To do:
Return only those lines of the listing in which "AF的技术要求" appears.
BEGIN Input data
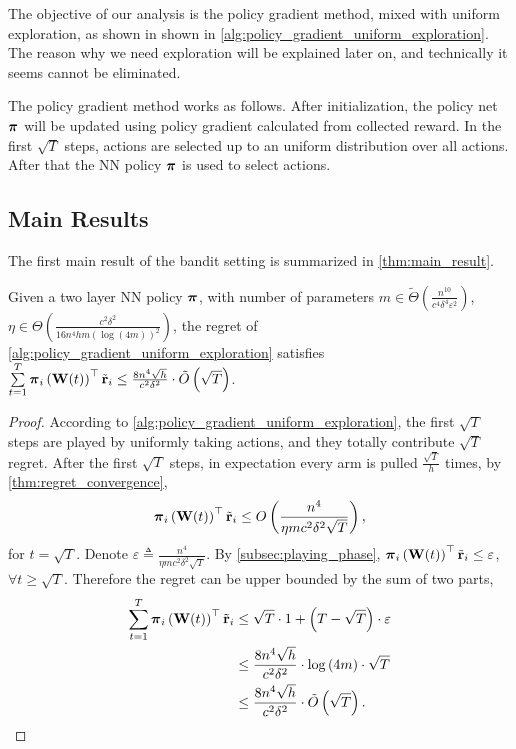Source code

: The objective of our analysis is the policy gradient method, mixed with uniform exploration, as shown in shown in \cref{alg:policy_gradient_uniform_exploration}. The reason why we need exploration will be explained later on, and technically it seems cannot be eliminated.

The policy gradient method works as follows. After initialization, the policy net ${\boldsymbol{\pi}}$ will be updated using policy gradient calculated from collected reward. In the first $\sqrt{T}$ steps, actions are selected up to an uniform distribution over all actions. After that the NN policy ${\boldsymbol{\pi}}$ is used to select actions.

\subsection{Main Results}
\label{subsec:main_results}

The first main result of the bandit setting is summarized in \cref{thm:main_result}.

\begin{thm}
\label{thm:main_result}
    Given a two layer NN policy ${\boldsymbol{\pi}}$, with number of parameters $m \in \tilde{\Theta}\left( \frac{n^{10}}{c^4 \delta^4 \varepsilon^2} \right)$, $\eta \in \Theta\left( \frac{c^2 \delta^2}{16 n^4 h m \left( \log{\left(4m\right)} \right)^2} \right)$, the regret of \cref{alg:policy_gradient_uniform_exploration} satisfies $\sum\limits_{t=1}^{T}{ {\boldsymbol{\pi}}_i\left( {\mathbf{W}}(t) \right)^\top {\tilde{\mathbf{r}}}_i } \le  \frac{8 n^4 \sqrt{h}}{c^2 \delta^2} \cdot \tilde{O}\left( \sqrt{T} \right)$.
\end{thm}
\begin{proof}
According to \cref{alg:policy_gradient_uniform_exploration}, the first $\sqrt{T}$ steps are played by uniformly taking actions, and they totally contribute $\sqrt{T}$ regret. After the first $\sqrt{T}$ steps, in expectation every arm is pulled $\frac{\sqrt{T}}{h}$ times, by \cref{thm:regret_convergence}, 
\begin{equation*}
\begin{split}
    {\boldsymbol{\pi}}_i\left( {\mathbf{W}}(t) \right)^\top {\tilde{\mathbf{r}}}_i \le O\left( \frac{n^4}{\eta m c^2 \delta^2 \sqrt{T}} \right),
\end{split}
\end{equation*}
for $t = \sqrt{T}$. Denote $\varepsilon \triangleq \frac{n^4}{\eta m c^2 \delta^2 \sqrt{T}}$. By \cref{subsec:playing_phase}, ${\boldsymbol{\pi}}_i\left( {\mathbf{W}}(t) \right)^\top {\tilde{\mathbf{r}}}_i \le \varepsilon$, $\forall t \ge \sqrt{T}$. Therefore the regret can be upper bounded by the sum of two parts,
\begin{equation*}
\begin{split}
    \sum\limits_{t=1}^{T}{ {\boldsymbol{\pi}}_i\left( {\mathbf{W}}(t) \right)^\top {\tilde{\mathbf{r}}}_i } &\le \sqrt{T} \cdot 1 + \left(T - \sqrt{T} \right) \cdot \varepsilon \\
    &\le \frac{8 n^4 \sqrt{h}}{c^2 \delta^2} \cdot \log{\left(4m\right)} \cdot \sqrt{T} \\
    &\le \frac{8 n^4 \sqrt{h}}{c^2 \delta^2} \cdot \tilde{O}\left(\sqrt{T}\right). \qedhere
\end{split}
\end{equation*}
\end{proof}

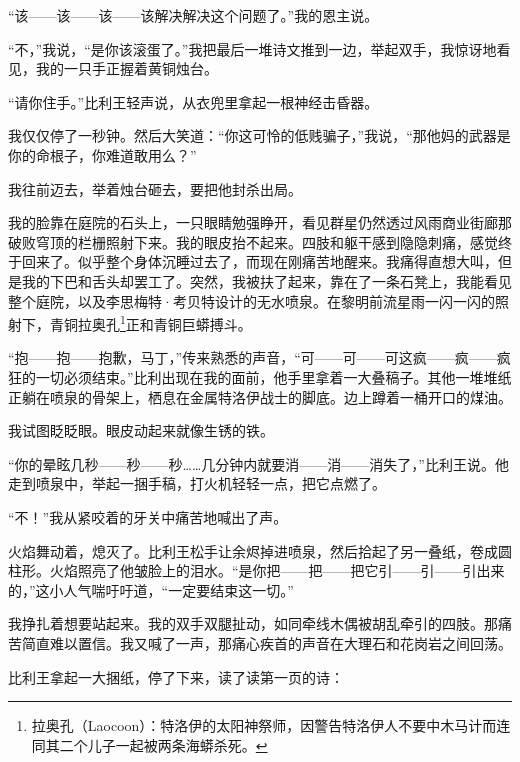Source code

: \documentclass[AutoFakeBold=true]{book}
\begin{document}
``该——该——该——该解决解决这个问题了。''我的恩主说。

``不，''我说，``是你该滚蛋了。''我把最后一堆诗文推到一边，举起双手，我惊讶地看见，我的一只手正握着黄铜烛台。

``请你住手。''比利王轻声说，从衣兜里拿起一根神经击昏器。

我仅仅停了一秒钟。然后大笑道：``你这可怜的低贱骗子，''我说，``那他妈的武器是你的命根子，你难道敢用么？''

我往前迈去，举着烛台砸去，要把他封杀出局。

\vspace*{1em}

我的脸靠在庭院的石头上，一只眼睛勉强睁开，看见群星仍然透过风雨商业街廊那破败穹顶的栏栅照射下来。我的眼皮抬不起来。四肢和躯干感到隐隐刺痛，感觉终于回来了。似乎整个身体沉睡过去了，而现在刚痛苦地醒来。我痛得直想大叫，但是我的下巴和舌头却罢工了。突然，我被扶了起来，靠在了一条石凳上，我能看见整个庭院，以及李思梅特·考贝特设计的无水喷泉。在黎明前流星雨一闪一闪的照射下，青铜拉奥孔\footnote{拉奥孔（Laocoon）：特洛伊的太阳神祭师，因警告特洛伊人不要中木马计而连同其二个儿子一起被两条海蟒杀死。}正和青铜巨蟒搏斗。

``抱——抱——抱歉，马丁，''传来熟悉的声音，``可——可——可这疯——疯——疯狂的一切必须结束。''比利出现在我的面前，他手里拿着一大叠稿子。其他一堆堆纸正躺在喷泉的骨架上，栖息在金属特洛伊战士的脚底。边上蹲着一桶开口的煤油。

我试图眨眨眼。眼皮动起来就像生锈的铁。

``你的晕眩几秒——秒——秒……几分钟内就要消——消——消失了，''比利王说。他走到喷泉中，举起一捆手稿，打火机轻轻一点，把它点燃了。

``不！''我从紧咬着的牙关中痛苦地喊出了声。

火焰舞动着，熄灭了。比利王松手让余烬掉进喷泉，然后拾起了另一叠纸，卷成圆柱形。火焰照亮了他皱脸上的泪水。``是你把——把——把它引——引——引出来的，''这小人气喘吁吁道，``一定要结束这一切。''

我挣扎着想要站起来。我的双手双腿扯动，如同牵线木偶被胡乱牵引的四肢。那痛苦简直难以置信。我又喊了一声，那痛心疾首的声音在大理石和花岗岩之间回荡。

比利王拿起一大捆纸，停了下来，读了读第一页的诗：
\end{document}
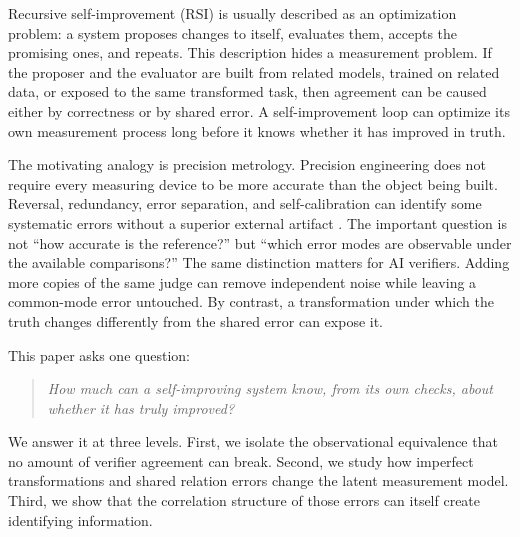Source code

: \documentclass[11pt]{article}
\theoremstyle{definition}
\theoremstyle{remark}
\begin{document}
Recursive self-improvement (RSI) is usually described as an optimization problem: a system proposes changes to itself, evaluates them, accepts the promising ones, and repeats. This description hides a measurement problem. If the proposer and the evaluator are built from related models, trained on related data, or exposed to the same transformed task, then agreement can be caused either by correctness or by shared error. A self-improvement loop can optimize its own measurement process long before it knows whether it has improved in truth.

The motivating analogy is precision metrology. Precision engineering does not require every measuring device to be more accurate than the object being built. Reversal, redundancy, error separation, and self-calibration can identify some systematic errors without a superior external artifact \cite{donaldson1972,evans1996}. The important question is not ``how accurate is the reference?'' but ``which error modes are observable under the available comparisons?'' The same distinction matters for AI verifiers. Adding more copies of the same judge can remove independent noise while leaving a common-mode error untouched. By contrast, a transformation under which the truth changes differently from the shared error can expose it.

This paper asks one question:
\begin{quote}
\emph{How much can a self-improving system know, from its own checks, about whether it has truly improved?}
\end{quote}
We answer it at three levels. First, we isolate the observational equivalence that no amount of verifier agreement can break. Second, we study how imperfect transformations and shared relation errors change the latent measurement model. Third, we show that the correlation structure of those errors can itself create identifying information.
\end{document}
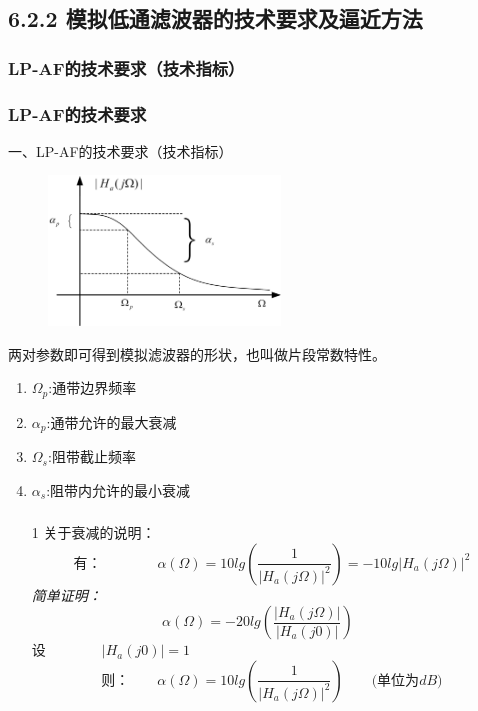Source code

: \documentclass[notheorems,compress,mathserif,table]{beamer}
\begin{document}

\subsection{6.2.2 模拟低通滤波器的技术要求及逼近方法}

\subsubsection{LP-AF的技术要求（技术指标）}

\begin{frame}\frametitle{LP-AF的技术要求}%
一、LP-AF的技术要求（技术指标）
\begin{figure}[h]
  \centering
  \includegraphics[width=0.55\textwidth]{fig6_lpafjszb.jpg}
\end{figure}
两对参数即可得到模拟滤波器的形状，也叫做片段常数特性。
\begin{enumerate}
  \item $\Omega_{p}$:通带边界频率
  \item $\alpha_{p}$:通带允许的最大衰减
  \item $\Omega_{s}$:阻带截止频率
  \item $\alpha_{s}$:阻带内允许的最小衰减
\end{enumerate}
\end{frame}


\begin{frame}\frametitle{}%
\begin{enumerate}
\item [1]关于衰减的说明：
$$\mbox{有：}\quad\quad\quad\quad
\alpha(\Omega) = 10 lg\left(\frac{1}{|H_{a}(j\Omega)|^{2}}\right)= - 10 lg\left|H_{a}(j\Omega)\right|^{2}$$
\emph{ 简单证明：}
$$\alpha(\Omega)
= -20 lg\left(\frac{|H_{a}(j\Omega)|}{|H_{a}(j0)|}\right)\quad\quad$$
设$\quad\quad\quad\quad|H_{a}(j0)|=1 $
$$\mbox{则：}\quad\quad\alpha(\Omega)= 10 lg(\frac{1}{|H_{a}(j\Omega)|^{2}})
\quad\quad\mbox{(单位为$dB$)}$$
\end{enumerate}
\end{frame}
\end{document}
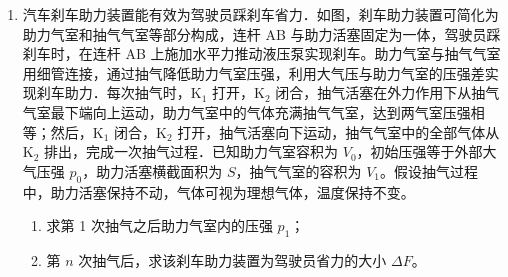 \documentclass[\gkver]{gaokaozhenti}
\begin{document}
\begin{enumerate}
{联立解得

 $x_{2} = \frac{m}{M + m} a$

（2）小球向左运动过程中凹槽向右运动，当小球的坐标为  $(x,y)$ 时，此时凹槽水平向右运动的位移为  $\Delta x$，根据上式有

$m(a-x)=M\cdot\Delta x$

则小球现在在凹槽所在的椭圆上，根据数学知识可知此时的椭圆方程为

 $\frac{(x-\Delta x)^2}{a^2}+\frac{y^2}{b^2}=1$

整理得  $[x(M+m)-ma]^2 + \frac{y^2}{b^2} = 1$

 $M^2a^2$

（3）将  $\frac{M}{m} = \frac{b}{a - b}$ 代入小球的轨迹方程化简可得

 $\left[x - (a - b)\right]^2 + y^2 = b^2$

即此时小球的轨迹为以  $(a - b)$ 为圆心， $b$ 为半径的圆，则当小球下降的高度为  $\frac{b}{2}$ 时有如图

此时可知速度和水平方向的夹角为  $60^\circ$，小球下降  $\frac{b}{2}$ 的过程中，系统水平方向动量守恒

 $0 = mv_3 \cos 60^\circ - Mv_4$

系统机械能守恒

 $mg\frac{b}{2} = \frac{1}{2}mv_3^2 + \frac{1}{2}Mv_4^2$

联立得  $v_3 = \sqrt{\frac{4gb^2}{a + 3b}} = 2b\sqrt{\frac{g}{a + 3b}}$
}

\item
汽车刹车助力装置能有效为驾驶员踩刹车省力．如图，刹车助力装置可简化为助力气室和抽气气室等部分构成，连杆 AB 与助力活塞固定为一体，驾驶员踩刹车时，在连杆 AB 上施加水平力推动液压泵实现刹车。助力气室与抽气气室用细管连接，通过抽气降低助力气室压强，利用大气压与助力气室的压强差实现刹车助力．每次抽气时，K$_{1}$ 打开，K$_{2}$ 闭合，抽气活塞在外力作用下从抽气气室最下端向上运动，助力气室中的气体充满抽气气室，达到两气室压强相等；然后，K$_{1}$ 闭合，K$_{2}$ 打开，抽气活塞向下运动，抽气气室中的全部气体从 K$_{2}$ 排出，完成一次抽气过程．已知助力气室容积为 $V_{0}$，初始压强等于外部大气压强 $p_{0}$，助力活塞横截面积为 $S$，抽气气室的容积为 $V_{1}$。假设抽气过程中，助力活塞保持不动，气体可视为理想气体，温度保持不变。
\begin{enumerate}
	\item
	求第 1 次抽气之后助力气室内的压强 $p_{1}$；
	\item
	第 $n$ 次抽气后，求该刹车助力装置为驾驶员省力的大小 $\Delta F$。
\end{enumerate}
\end{enumerate}
\end{document}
END Input data
Completed task:
\subsubsection{LP-AF的技术要求（技术指标）}
\begin{frame}\frametitle{LP-AF的技术要求}%
一、LP-AF的技术要求（技术指标）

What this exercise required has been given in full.